Work to be completed: Reproduce exactly, and solely, the lines running from the top of the data below through the line with "In Visual C++, you", both inclusive. Omit pictures.

Source information:
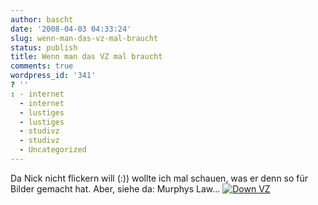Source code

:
 ```yaml
---
author: bascht
date: '2008-04-03 04:33:24'
slug: wenn-man-das-vz-mal-braucht
status: publish
title: Wenn man das VZ mal braucht
comments: true
wordpress_id: '341'
? ''
: - internet
  - internet
  - lustiges
  - lustiges
  - studivz
  - studivz
  - Uncategorized
---
```


Da Nick nicht flickern will (:)) wollte ich mal schauen, was er
denn so für Bilder gemacht hat. Aber, siehe da: Murphys Law...
[![Down VZ](http://www.bascht.com/uploads/2008/04/alles_down.jpg)](http://www.bascht.com/uploads/2008/04/alles_down.jpg "Down VZ")


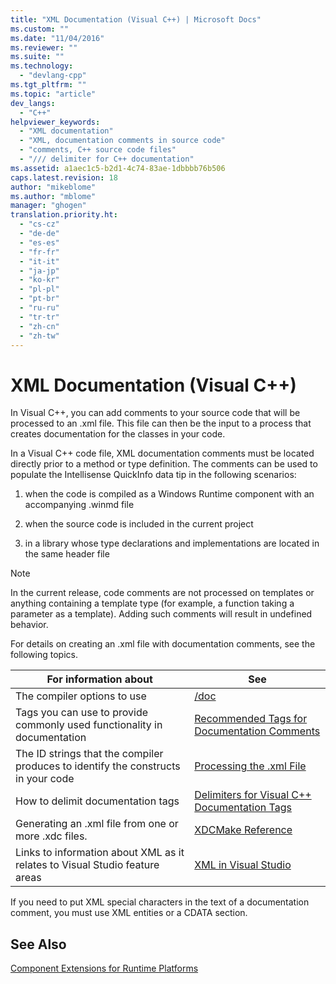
 ```yaml
---
title: "XML Documentation (Visual C++) | Microsoft Docs"
ms.custom: ""
ms.date: "11/04/2016"
ms.reviewer: ""
ms.suite: ""
ms.technology: 
  - "devlang-cpp"
ms.tgt_pltfrm: ""
ms.topic: "article"
dev_langs: 
  - "C++"
helpviewer_keywords: 
  - "XML documentation"
  - "XML, documentation comments in source code"
  - "comments, C++ source code files"
  - "/// delimiter for C++ documentation"
ms.assetid: a1aec1c5-b2d1-4c74-83ae-1dbbbb76b506
caps.latest.revision: 18
author: "mikeblome"
ms.author: "mblome"
manager: "ghogen"
translation.priority.ht: 
  - "cs-cz"
  - "de-de"
  - "es-es"
  - "fr-fr"
  - "it-it"
  - "ja-jp"
  - "ko-kr"
  - "pl-pl"
  - "pt-br"
  - "ru-ru"
  - "tr-tr"
  - "zh-cn"
  - "zh-tw"
---
```

# XML Documentation (Visual C++)
In Visual C++, you can add comments to your source code that will be processed to an .xml file. This file can then be the input to a process that creates documentation for the classes in your code.  
  
 In a Visual C++ code file, XML documentation comments must be located directly prior to a method or type definition. The comments can be used to populate the Intellisense QuickInfo data tip in the following scenarios:  
  
1.  when the code is compiled as a Windows Runtime component with an accompanying .winmd file  
  
2.  when the source code is included in the current project  
  
3.  in a library whose type declarations and implementations are located in the same header file  
  
> [!NOTE]
>  In the current release, code comments are not processed on templates or anything containing a template type (for example, a function taking a parameter as a template). Adding such comments will result in undefined behavior.  
  
 For details on creating an .xml file with documentation comments, see the following topics.  
  
|For information about|See|  
|---------------------------|---------|  
|The compiler options to use|[/doc](../build/reference/doc-process-documentation-comments-c-cpp.md)|  
|Tags you can use to provide commonly used functionality in documentation|[Recommended Tags for Documentation Comments](../ide/recommended-tags-for-documentation-comments-visual-cpp.md)|  
|The ID strings that the compiler produces to identify the constructs in your code|[Processing the .xml File](../ide/dot-xml-file-processing.md)|  
|How to delimit documentation tags|[Delimiters for Visual C++ Documentation Tags](../ide/delimiters-for-visual-cpp-documentation-tags.md)|  
|Generating an .xml file from one or more .xdc files.|[XDCMake Reference](../ide/xdcmake-reference.md)|  
|Links to information about XML as it relates to Visual Studio feature areas|[XML in Visual Studio](/visualstudio/xml-tools/xml-tools-in-visual-studio)|  
  
 If you need to put XML special characters in the text of a documentation comment, you must use XML entities or a CDATA section.  
  
## See Also  
 [Component Extensions for Runtime Platforms](../windows/component-extensions-for-runtime-platforms.md)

Output of the task:
Source code

:
 ```yaml
---
author: bascht
date: '2008-04-03 04:33:24'
slug: wenn-man-das-vz-mal-braucht
status: publish
title: Wenn man das VZ mal braucht
comments: true
wordpress_id: '341'
? ''
: - internet
  - internet
  - lustiges
  - lustiges
  - studivz
  - studivz
  - Uncategorized
---
```


Da Nick nicht flickern will (:)) wollte ich mal schauen, was er
denn so für Bilder gemacht hat. Aber, siehe da: Murphys Law...
[![Down VZ](http://www.bascht.com/uploads/2008/04/alles_down.jpg)](http://www.bascht.com/uploads/2008/04/alles_down.jpg "Down VZ")


 ```yaml
---
title: "XML Documentation (Visual C++) | Microsoft Docs"
ms.custom: ""
ms.date: "11/04/2016"
ms.reviewer: ""
ms.suite: ""
ms.technology: 
  - "devlang-cpp"
ms.tgt_pltfrm: ""
ms.topic: "article"
dev_langs: 
  - "C++"
helpviewer_keywords: 
  - "XML documentation"
  - "XML, documentation comments in source code"
  - "comments, C++ source code files"
  - "/// delimiter for C++ documentation"
ms.assetid: a1aec1c5-b2d1-4c74-83ae-1dbbbb76b506
caps.latest.revision: 18
author: "mikeblome"
ms.author: "mblome"
manager: "ghogen"
translation.priority.ht: 
  - "cs-cz"
  - "de-de"
  - "es-es"
  - "fr-fr"
  - "it-it"
  - "ja-jp"
  - "ko-kr"
  - "pl-pl"
  - "pt-br"
  - "ru-ru"
  - "tr-tr"
  - "zh-cn"
  - "zh-tw"
---
```

# XML Documentation (Visual C++)
In Visual C++, you can add comments to your source code that will be processed to an .xml file. This file can then be the input to a process that creates documentation for the classes in your code.  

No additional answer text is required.